Esa minoría que no logró demostrar nada crearon sin embargo toda una leyenda que convirtió al pequeño en el misterio más protegido y querido del refugio.
El pequeño Lúe se integró desde su llegada y estableció lúcidas relaciones con cada uno de los animales liberados en Cabo Duna, fue criado por grupos de distintas especies hasta ser descubierto por el único centenar de humanos que habitaba este primer paraíso antiespecista.
Lúe pasaba el día comunicándose con gatos, ovejas, pájaros, perros y ratones entre muchas otras divinas creaciones.
De noche descansaba a la orilla del mar soñando con la visita de sus queridas sirenas. No sentía tristeza ni añoranza, sino la conciencia plena de ser de otra estancia.
Cada noche, un habitante parlante bajaba a la playa a conversar con Lúe, su corazón generoso no atesoraba las conversaciones con sus hermanos no humanos, compartía sus descubrimientos con la sencillez del que no ve separaciones.
La noche en la que bajó su amigo Tico, Lúe había pasado el día respirando, comiendo y paseando con cien Patos. Tico le susurró con el respeto que inspira el aroma de las noches de agua:
-Lúe, ¿qué tal te fue en la Isla del Pato?
-Saben tanto que apenas probé bocado de todo lo que me ofrecieron, estoy hambriento, ¿no habrás traído contigo algo de comer?
-Lo siento, Lúe, no traje nada pues ya vine servido.
-No importa, mañana visitaré la isla del gato y entre maullidos me abastecerán.
-Seguro que nada te falta, entonces, veamos... ¿Qué es eso que tanto saben los patos?
-Están convencidos de que son los animales más privilegiados de todo el cabo, dicen que tienen toda la felicidad porque aquí pueden respirar, comer y pasear sin que nadie les haga daño.
-¿No te dicen nada más?
-Sí, que cuando despertemos y no olvidemos jamás esa sencilla felicidad llegarán experiencias que nos dejarán pati-difusos, y se han echado a reír como locos. Tanto que me han contagiado su bendita locura y estoy agotado. Espero que lo comprendas..., tendrás que subir por donde has bajado. Buenas noches, Tico.

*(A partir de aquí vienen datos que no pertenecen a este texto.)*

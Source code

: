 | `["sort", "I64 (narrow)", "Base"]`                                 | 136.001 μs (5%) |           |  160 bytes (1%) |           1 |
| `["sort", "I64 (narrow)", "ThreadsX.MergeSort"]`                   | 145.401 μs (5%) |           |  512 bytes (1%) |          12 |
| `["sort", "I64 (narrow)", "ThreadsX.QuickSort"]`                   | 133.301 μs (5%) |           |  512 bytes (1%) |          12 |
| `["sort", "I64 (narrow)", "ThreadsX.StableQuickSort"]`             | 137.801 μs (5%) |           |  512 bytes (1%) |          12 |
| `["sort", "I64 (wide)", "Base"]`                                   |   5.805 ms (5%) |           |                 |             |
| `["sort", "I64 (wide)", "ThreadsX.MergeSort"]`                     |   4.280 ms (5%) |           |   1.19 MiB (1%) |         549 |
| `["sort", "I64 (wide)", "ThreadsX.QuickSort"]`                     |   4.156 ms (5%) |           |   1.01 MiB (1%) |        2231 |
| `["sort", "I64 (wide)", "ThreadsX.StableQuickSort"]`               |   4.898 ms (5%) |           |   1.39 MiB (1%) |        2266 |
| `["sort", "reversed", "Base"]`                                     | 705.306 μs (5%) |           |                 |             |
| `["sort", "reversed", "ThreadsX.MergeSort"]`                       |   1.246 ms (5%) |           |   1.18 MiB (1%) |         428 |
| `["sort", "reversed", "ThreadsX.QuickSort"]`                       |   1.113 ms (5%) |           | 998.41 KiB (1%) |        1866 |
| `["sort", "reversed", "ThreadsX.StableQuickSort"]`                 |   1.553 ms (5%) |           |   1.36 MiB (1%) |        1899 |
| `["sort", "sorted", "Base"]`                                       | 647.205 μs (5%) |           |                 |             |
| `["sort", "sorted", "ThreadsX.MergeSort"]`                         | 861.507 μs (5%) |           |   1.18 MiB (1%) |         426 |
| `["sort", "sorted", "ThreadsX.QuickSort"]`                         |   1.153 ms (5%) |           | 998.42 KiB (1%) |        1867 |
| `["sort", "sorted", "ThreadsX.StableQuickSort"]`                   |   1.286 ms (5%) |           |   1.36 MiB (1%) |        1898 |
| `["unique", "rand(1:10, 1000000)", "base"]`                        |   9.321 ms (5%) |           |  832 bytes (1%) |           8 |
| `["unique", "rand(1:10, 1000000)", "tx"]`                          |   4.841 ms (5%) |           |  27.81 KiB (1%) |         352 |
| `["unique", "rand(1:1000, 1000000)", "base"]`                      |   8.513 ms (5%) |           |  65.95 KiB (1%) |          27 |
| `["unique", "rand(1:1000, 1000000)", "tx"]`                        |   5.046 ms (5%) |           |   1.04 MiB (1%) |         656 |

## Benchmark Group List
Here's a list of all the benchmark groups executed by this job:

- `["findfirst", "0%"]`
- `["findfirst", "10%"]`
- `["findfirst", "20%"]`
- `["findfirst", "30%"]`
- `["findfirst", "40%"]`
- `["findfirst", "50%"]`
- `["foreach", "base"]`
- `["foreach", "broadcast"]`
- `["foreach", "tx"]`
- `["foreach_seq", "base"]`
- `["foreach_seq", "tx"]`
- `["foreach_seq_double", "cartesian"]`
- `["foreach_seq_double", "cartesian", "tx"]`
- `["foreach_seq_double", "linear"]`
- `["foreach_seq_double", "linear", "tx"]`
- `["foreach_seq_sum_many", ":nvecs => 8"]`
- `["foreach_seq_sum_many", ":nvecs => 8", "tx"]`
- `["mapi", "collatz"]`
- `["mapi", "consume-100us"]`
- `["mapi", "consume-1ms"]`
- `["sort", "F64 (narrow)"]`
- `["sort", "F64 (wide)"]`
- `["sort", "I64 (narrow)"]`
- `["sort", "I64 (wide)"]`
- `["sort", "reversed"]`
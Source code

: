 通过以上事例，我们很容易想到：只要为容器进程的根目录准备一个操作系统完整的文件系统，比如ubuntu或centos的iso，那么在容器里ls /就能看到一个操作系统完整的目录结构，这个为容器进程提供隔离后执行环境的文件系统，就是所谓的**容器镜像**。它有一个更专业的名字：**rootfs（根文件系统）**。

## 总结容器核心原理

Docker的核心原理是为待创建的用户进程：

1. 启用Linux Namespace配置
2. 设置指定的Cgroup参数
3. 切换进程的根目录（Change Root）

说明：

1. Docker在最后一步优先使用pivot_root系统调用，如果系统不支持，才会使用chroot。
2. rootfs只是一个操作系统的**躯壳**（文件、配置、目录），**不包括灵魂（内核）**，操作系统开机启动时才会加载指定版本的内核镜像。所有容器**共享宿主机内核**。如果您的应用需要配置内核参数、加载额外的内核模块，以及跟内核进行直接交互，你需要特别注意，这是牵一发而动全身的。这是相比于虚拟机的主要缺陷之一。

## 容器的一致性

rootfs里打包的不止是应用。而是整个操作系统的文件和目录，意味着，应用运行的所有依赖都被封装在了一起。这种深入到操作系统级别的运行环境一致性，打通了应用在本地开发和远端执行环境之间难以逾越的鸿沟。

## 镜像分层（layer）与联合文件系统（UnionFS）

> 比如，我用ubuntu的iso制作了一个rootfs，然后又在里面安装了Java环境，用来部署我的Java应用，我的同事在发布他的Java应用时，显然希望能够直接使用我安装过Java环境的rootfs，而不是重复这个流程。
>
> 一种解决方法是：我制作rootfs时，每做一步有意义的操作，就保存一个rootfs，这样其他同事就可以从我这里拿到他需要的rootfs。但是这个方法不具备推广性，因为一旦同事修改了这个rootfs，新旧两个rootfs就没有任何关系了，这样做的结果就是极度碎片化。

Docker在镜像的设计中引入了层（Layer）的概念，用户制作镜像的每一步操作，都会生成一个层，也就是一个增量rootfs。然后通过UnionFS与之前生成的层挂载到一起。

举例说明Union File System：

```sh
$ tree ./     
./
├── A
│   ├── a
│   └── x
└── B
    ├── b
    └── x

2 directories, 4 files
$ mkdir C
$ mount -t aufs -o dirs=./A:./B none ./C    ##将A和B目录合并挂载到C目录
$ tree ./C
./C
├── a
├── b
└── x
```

-Buenas noches, Lúe. Tal vez mañana los gatos te aporten mayores descubrimientos, tal vez quien venga por la noche a acompañarte goce de mejor suerte que yo.
-No sé a qué te refieres. No olvidemos llevarles comida al atardecer, poco más necesitan.
-Está bien, que tengas mejor suerte mañana, Lúe.
-¿Mejor suerte? Ha sido un día increíble.
-¿Cómo dices?
-Nada, querido amigo, que descanses y mañana despiertes.
(«El hijo de las sirenas» parte I, Raquel Bermúdez González.)